Records from a dataset:
┌────────

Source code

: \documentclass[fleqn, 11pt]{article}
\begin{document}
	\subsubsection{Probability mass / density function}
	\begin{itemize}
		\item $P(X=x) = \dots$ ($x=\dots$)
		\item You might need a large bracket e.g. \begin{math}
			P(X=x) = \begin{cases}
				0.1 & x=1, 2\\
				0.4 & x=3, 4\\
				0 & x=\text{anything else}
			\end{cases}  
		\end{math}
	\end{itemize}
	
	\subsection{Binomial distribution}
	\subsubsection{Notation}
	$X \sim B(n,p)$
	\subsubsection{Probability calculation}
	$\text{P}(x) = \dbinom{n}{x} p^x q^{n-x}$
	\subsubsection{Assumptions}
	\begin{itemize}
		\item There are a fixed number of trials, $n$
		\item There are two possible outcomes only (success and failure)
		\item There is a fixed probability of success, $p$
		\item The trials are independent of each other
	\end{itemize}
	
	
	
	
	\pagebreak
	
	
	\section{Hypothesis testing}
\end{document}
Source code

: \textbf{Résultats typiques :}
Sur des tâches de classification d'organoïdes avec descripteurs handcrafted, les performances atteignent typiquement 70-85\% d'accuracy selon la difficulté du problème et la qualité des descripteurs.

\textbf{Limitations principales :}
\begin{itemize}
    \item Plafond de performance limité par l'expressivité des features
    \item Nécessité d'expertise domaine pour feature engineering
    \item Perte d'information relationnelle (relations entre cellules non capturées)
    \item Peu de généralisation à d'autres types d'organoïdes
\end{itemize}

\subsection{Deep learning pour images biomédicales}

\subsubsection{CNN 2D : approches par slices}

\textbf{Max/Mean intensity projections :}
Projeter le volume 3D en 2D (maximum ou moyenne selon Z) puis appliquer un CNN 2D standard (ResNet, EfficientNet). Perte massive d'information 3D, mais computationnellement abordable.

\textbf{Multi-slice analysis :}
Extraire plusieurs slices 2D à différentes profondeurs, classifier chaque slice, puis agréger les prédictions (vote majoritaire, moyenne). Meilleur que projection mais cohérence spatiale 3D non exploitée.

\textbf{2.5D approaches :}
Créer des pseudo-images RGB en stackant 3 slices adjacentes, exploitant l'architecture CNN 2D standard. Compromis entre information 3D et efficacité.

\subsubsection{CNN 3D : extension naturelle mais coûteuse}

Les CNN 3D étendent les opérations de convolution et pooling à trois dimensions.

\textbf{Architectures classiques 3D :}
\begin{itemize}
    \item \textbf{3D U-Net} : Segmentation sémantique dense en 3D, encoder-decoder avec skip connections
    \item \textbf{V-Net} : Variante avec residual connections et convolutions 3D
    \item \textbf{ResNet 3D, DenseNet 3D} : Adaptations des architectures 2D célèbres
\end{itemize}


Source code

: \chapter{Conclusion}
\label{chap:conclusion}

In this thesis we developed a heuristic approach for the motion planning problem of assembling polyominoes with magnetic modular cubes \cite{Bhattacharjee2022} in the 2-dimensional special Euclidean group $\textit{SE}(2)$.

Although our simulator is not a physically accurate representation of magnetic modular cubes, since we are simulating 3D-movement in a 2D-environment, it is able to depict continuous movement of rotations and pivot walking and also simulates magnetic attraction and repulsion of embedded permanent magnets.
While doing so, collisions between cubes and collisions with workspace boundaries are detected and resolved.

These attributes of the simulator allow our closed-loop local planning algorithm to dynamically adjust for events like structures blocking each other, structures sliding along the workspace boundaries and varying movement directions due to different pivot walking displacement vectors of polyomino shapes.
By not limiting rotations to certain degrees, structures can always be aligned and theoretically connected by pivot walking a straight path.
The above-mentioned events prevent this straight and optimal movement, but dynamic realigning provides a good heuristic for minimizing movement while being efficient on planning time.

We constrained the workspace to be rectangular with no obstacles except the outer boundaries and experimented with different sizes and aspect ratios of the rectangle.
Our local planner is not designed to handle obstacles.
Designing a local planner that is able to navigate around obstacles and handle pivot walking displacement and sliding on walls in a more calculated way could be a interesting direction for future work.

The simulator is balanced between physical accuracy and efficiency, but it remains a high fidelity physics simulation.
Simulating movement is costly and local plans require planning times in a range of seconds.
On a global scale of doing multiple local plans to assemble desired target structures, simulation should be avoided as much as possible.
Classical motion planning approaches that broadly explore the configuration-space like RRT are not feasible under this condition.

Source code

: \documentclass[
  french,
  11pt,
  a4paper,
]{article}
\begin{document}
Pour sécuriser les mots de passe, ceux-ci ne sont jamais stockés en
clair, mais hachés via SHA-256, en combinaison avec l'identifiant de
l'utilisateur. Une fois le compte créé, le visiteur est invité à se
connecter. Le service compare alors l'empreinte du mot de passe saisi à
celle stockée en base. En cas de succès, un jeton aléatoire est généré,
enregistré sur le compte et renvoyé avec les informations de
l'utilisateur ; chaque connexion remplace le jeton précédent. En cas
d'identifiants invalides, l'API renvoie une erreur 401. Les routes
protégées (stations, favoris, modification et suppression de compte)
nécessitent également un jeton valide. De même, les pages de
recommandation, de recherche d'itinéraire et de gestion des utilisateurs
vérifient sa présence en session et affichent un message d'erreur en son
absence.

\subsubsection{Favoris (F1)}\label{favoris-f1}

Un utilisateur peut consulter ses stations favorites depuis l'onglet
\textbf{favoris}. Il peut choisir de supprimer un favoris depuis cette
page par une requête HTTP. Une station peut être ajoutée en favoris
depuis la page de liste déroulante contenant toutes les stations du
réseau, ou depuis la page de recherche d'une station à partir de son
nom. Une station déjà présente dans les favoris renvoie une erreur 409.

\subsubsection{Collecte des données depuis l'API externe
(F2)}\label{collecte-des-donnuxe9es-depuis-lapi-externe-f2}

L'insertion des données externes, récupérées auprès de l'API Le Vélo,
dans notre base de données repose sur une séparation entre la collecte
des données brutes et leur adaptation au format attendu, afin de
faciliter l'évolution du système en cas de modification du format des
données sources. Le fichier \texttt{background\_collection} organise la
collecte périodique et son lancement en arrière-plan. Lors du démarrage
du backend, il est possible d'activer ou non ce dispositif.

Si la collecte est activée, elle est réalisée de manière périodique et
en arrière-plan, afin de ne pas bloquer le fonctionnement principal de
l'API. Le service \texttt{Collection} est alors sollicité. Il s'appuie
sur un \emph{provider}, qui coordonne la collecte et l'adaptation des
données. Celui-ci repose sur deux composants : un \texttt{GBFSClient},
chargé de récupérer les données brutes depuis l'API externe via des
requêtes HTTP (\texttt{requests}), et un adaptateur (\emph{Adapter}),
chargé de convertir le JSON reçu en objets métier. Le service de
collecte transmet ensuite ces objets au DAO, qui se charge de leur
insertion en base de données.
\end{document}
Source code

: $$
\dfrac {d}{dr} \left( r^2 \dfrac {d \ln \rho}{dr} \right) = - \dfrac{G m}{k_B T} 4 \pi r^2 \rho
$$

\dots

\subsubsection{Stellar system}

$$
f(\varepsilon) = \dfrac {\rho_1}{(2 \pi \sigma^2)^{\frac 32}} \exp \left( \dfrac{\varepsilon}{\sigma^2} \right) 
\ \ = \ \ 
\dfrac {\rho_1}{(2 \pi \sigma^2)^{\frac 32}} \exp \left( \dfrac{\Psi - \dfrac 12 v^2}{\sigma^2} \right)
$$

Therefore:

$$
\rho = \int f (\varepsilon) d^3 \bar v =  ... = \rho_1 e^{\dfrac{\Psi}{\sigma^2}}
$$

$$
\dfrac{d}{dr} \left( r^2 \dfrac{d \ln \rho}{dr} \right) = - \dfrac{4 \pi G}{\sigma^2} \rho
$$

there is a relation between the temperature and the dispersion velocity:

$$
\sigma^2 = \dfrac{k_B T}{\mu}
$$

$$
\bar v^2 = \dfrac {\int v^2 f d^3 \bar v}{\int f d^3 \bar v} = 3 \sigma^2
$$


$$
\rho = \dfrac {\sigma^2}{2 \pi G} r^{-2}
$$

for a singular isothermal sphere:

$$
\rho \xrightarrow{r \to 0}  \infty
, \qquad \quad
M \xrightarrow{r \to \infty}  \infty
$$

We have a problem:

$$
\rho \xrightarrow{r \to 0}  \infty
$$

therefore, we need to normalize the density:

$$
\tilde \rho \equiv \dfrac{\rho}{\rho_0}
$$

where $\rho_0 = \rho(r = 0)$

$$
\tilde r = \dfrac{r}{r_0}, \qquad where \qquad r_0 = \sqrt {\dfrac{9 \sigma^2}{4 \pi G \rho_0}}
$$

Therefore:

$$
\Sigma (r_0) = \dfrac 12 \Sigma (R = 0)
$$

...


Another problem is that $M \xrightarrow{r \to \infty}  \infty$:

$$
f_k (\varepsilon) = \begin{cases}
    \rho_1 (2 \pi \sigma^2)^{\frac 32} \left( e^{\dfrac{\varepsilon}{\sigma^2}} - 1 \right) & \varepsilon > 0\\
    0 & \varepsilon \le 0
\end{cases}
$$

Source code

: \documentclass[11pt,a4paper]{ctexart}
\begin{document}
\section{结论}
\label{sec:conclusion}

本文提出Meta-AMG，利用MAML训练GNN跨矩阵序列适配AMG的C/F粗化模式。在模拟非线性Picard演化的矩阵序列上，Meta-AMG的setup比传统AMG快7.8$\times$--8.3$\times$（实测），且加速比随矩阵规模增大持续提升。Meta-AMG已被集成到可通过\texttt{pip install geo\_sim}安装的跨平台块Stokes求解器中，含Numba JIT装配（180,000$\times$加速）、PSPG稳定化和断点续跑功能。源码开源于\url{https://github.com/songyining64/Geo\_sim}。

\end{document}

└────────

* **WHAT IS REQUIRED**: In the records above, some lines hold the word "accuracy". Say how many, and nothing more.

* **YOUR SOLUTION**: 2